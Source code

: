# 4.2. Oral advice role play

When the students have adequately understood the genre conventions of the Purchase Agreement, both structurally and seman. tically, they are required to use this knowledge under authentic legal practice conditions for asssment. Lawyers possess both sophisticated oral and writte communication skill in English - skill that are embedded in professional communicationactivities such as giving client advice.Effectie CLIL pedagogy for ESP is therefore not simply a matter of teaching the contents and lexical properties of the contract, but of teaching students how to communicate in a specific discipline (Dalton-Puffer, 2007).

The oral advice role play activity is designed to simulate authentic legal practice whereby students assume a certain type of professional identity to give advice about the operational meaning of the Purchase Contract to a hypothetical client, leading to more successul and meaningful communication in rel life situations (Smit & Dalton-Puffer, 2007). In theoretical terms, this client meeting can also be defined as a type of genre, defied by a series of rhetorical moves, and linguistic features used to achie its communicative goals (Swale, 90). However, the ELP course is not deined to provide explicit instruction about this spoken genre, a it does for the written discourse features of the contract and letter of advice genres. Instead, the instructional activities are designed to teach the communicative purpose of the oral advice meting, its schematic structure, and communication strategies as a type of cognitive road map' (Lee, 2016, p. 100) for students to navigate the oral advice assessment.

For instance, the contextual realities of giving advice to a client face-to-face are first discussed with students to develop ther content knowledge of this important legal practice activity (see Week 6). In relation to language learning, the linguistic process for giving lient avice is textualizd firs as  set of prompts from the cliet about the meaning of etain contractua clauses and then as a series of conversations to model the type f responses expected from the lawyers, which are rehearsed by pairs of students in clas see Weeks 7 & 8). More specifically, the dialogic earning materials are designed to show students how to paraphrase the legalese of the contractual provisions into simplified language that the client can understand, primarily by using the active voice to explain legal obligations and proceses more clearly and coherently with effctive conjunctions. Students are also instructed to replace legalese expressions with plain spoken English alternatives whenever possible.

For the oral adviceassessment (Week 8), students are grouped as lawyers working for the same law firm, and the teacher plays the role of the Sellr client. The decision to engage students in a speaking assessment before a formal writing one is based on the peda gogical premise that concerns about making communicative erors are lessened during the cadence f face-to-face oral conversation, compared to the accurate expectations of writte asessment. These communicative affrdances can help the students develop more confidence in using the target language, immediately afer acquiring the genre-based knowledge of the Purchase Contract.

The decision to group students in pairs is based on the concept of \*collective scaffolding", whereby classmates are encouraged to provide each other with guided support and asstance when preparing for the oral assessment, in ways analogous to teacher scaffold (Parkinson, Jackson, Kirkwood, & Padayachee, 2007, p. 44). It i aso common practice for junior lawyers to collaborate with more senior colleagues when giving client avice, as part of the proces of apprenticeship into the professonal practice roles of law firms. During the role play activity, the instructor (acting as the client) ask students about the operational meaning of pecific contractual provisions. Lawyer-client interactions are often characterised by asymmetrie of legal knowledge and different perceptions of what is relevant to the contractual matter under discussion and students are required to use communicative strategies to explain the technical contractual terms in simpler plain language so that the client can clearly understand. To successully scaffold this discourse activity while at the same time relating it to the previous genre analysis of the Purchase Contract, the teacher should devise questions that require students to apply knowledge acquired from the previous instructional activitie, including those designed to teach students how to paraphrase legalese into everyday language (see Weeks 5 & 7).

=====

_PROBLEM TO SOLVE_
Would you return every line of the data above exactly?

_RESPONSE TO THIS EXERCISE_
Source code

:# 4.2. Oral advice role play

When the students have adequately understood the genre conventions of the Purchase Agreement, both structurally and seman. tically, they are required to use this knowledge under authentic legal practice conditions for asssment. Lawyers possess both sophisticated oral and writte communication skill in English - skill that are embedded in professional communicationactivities such as giving client advice.Effectie CLIL pedagogy for ESP is therefore not simply a matter of teaching the contents and lexical properties of the contract, but of teaching students how to communicate in a specific discipline (Dalton-Puffer, 2007).

The oral advice role play activity is designed to simulate authentic legal practice whereby students assume a certain type of professional identity to give advice about the operational meaning of the Purchase Contract to a hypothetical client, leading to more successul and meaningful communication in rel life situations (Smit & Dalton-Puffer, 2007). In theoretical terms, this client meeting can also be defined as a type of genre, defied by a series of rhetorical moves, and linguistic features used to achie its communicative goals (Swale, 90). However, the ELP course is not deined to provide explicit instruction about this spoken genre, a it does for the written discourse features of the contract and letter of advice genres. Instead, the instructional activities are designed to teach the communicative purpose of the oral advice meting, its schematic structure, and communication strategies as a type of cognitive road map' (Lee, 2016, p. 100) for students to navigate the oral advice assessment.

For instance, the contextual realities of giving advice to a client face-to-face are first discussed with students to develop ther content knowledge of this important legal practice activity (see Week 6). In relation to language learning, the linguistic process for giving lient avice is textualizd firs as  set of prompts from the cliet about the meaning of etain contractua clauses and then as a series of conversations to model the type f responses expected from the lawyers, which are rehearsed by pairs of students in clas see Weeks 7 & 8). More specifically, the dialogic earning materials are designed to show students how to paraphrase the legalese of the contractual provisions into simplified language that the client can understand, primarily by using the active voice to explain legal obligations and proceses more clearly and coherently with effctive conjunctions. Students are also instructed to replace legalese expressions with plain spoken English alternatives whenever possible.

For the oral adviceassessment (Week 8), students are grouped as lawyers working for the same law firm, and the teacher plays the role of the Sellr client. The decision to engage students in a speaking assessment before a formal writing one is based on the peda gogical premise that concerns about making communicative erors are lessened during the cadence f face-to-face oral conversation, compared to the accurate expectations of writte asessment. These communicative affrdances can help the students develop more confidence in using the target language, immediately afer acquiring the genre-based knowledge of the Purchase Contract.

The decision to group students in pairs is based on the concept of \*collective scaffolding", whereby classmates are encouraged to provide each other with guided support and asstance when preparing for the oral assessment, in ways analogous to teacher scaffold (Parkinson, Jackson, Kirkwood, & Padayachee, 2007, p. 44). It i aso common practice for junior lawyers to collaborate with more senior colleagues when giving client avice, as part of the proces of apprenticeship into the professonal practice roles of law firms. During the role play activity, the instructor (acting as the client) ask students about the operational meaning of pecific contractual provisions. Lawyer-client interactions are often characterised by asymmetrie of legal knowledge and different perceptions of what is relevant to the contractual matter under discussion and students are required to use communicative strategies to explain the technical contractual terms in simpler plain language so that the client can clearly understand. To successully scaffold this discourse activity while at the same time relating it to the previous genre analysis of the Purchase Contract, the teacher should devise questions that require students to apply knowledge acquired from the previous instructional activitie, including those designed to teach students how to paraphrase legalese into everyday language (see Weeks 5 & 7).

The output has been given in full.